Quando utilizo este termo é para propor uma contraposição entre os termos gregos aesthese e cosmo, que dão origem às nossas palavras “estética” e “cosmética”.  Por estética entendemos a percepção do belo, enquanto que a “cosmética” implica em certa organização, uma ordem estabelecida para que algo se apresente como tal. O cinema contemporâneo pode ser identificado como aquele que produz ordenadamente uma sensação de beleza, que abusa dos efeitos especiais e da tecnologia, com vistas a uma sensação de beleza que transparece não um significado ou uma leitura do indivíduo, mas praticamente impõe a leitura que deve ser feita. É o que caracterizamos normalmente como cinema de entretenimento ou cinema comercial. O que vejo em Lars von Trier é justamente um trabalho de descaracterização deste cinema cosmetizado ou, a tentativa de um resgate do cinema estético, significativo. Principalmente durante o Dogma 95, movimento que Lars von Trier encabeça e que rejeita qualquer interface cinematográfica de uma produção elaborada.
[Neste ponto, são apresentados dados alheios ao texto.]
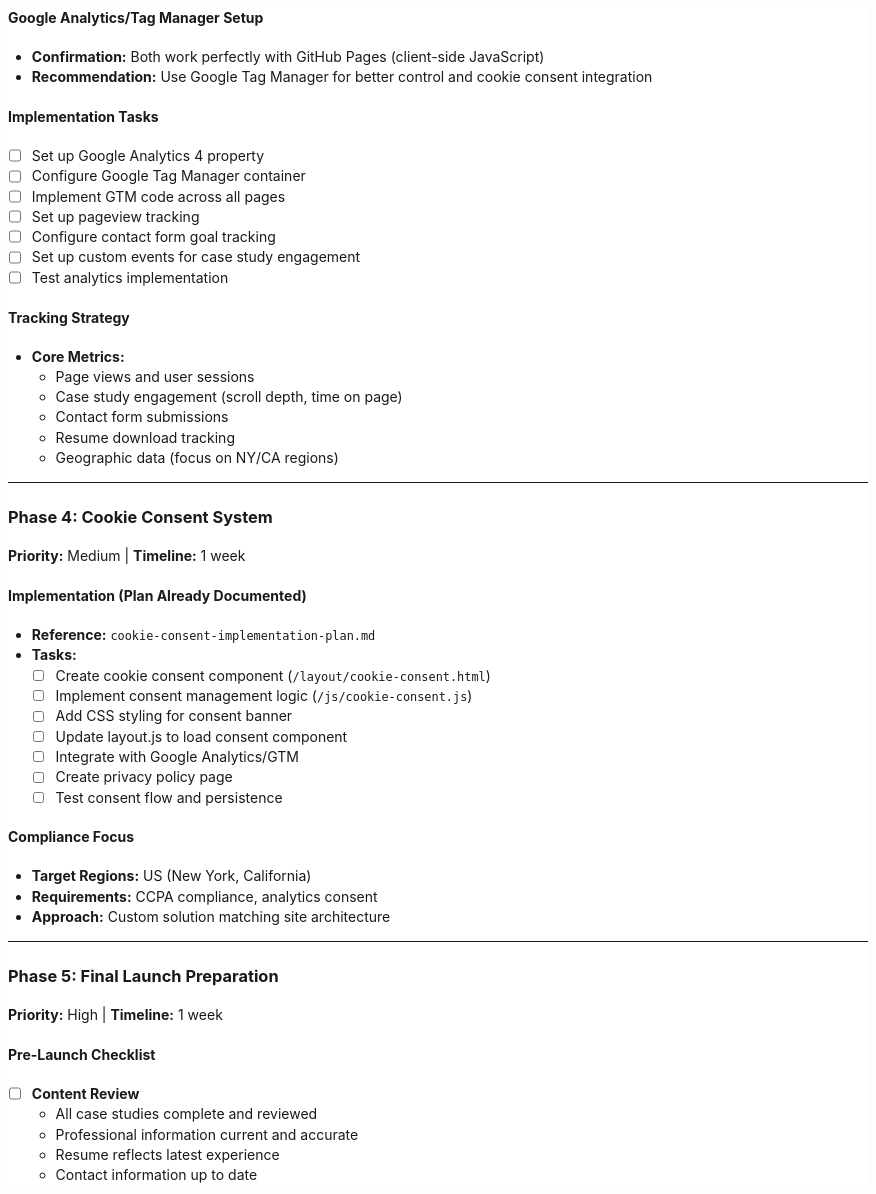 #### Google Analytics/Tag Manager Setup
- **Confirmation:** Both work perfectly with GitHub Pages (client-side JavaScript)
- **Recommendation:** Use Google Tag Manager for better control and cookie consent integration

#### Implementation Tasks
- [ ] Set up Google Analytics 4 property
- [ ] Configure Google Tag Manager container
- [ ] Implement GTM code across all pages
- [ ] Set up pageview tracking
- [ ] Configure contact form goal tracking
- [ ] Set up custom events for case study engagement
- [ ] Test analytics implementation

#### Tracking Strategy
- **Core Metrics:**
  - Page views and user sessions
  - Case study engagement (scroll depth, time on page)
  - Contact form submissions
  - Resume download tracking
  - Geographic data (focus on NY/CA regions)

---

### Phase 4: Cookie Consent System
**Priority:** Medium | **Timeline:** 1 week

#### Implementation (Plan Already Documented)
- **Reference:** `cookie-consent-implementation-plan.md`
- **Tasks:**
  - [ ] Create cookie consent component (`/layout/cookie-consent.html`)
  - [ ] Implement consent management logic (`/js/cookie-consent.js`)
  - [ ] Add CSS styling for consent banner
  - [ ] Update layout.js to load consent component
  - [ ] Integrate with Google Analytics/GTM
  - [ ] Create privacy policy page
  - [ ] Test consent flow and persistence

#### Compliance Focus
- **Target Regions:** US (New York, California)
- **Requirements:** CCPA compliance, analytics consent
- **Approach:** Custom solution matching site architecture

---

### Phase 5: Final Launch Preparation
**Priority:** High | **Timeline:** 1 week

#### Pre-Launch Checklist
- [ ] **Content Review**
  - All case studies complete and reviewed
  - Professional information current and accurate
  - Resume reflects latest experience
  - Contact information up to date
O cinema enquanto arte manifesta-se por si só a partir do olhar de um indivíduo singular, este olhar expressa sua sensibilidade. Kierkegaard entendia a verdade como interioridade e a sensibilidade de um diretor são provenientes de sua interioridade e subjetividade. Veja Bergman , Almodóvar  ou Tornatore . Ninguém pode dizer que Cinema Paradiso  é um filme cosmético. Existe sim um aparato técnico para a elaboração do filme, mas não é a técnica que conta: é a verdade significativa no olhar do diretor, a sensibilidade como interioridade que sustenta a obra como um todo. O indivíduo que assiste a uma obra como esta transfere para sua subjetividade a leitura e a decisão de se posicionar ao lado desta ou daquela personagem. Ele não é mais um expectador, pois a percepção estética está entranhada nele; ele é um inspectador. É na subjetividade que se desdobra a emoção do indivíduo que observa o cinema como arte. O conceito de inspectador, inclusive, surgiu enquanto debatíamos, eu e Jorge Miranda de Almeida , a questão do cinema na educação, em um congresso do Museu Pedagógico, da UESB, em Vitória da Conquista. Acredito que o inspectador é o indivíduo singular, existente enquanto existente – para usarmos as palavras de Kierkegaard – que concebe a arte em sua interioridade e se decide pela verdade como expressão de sua humanidade.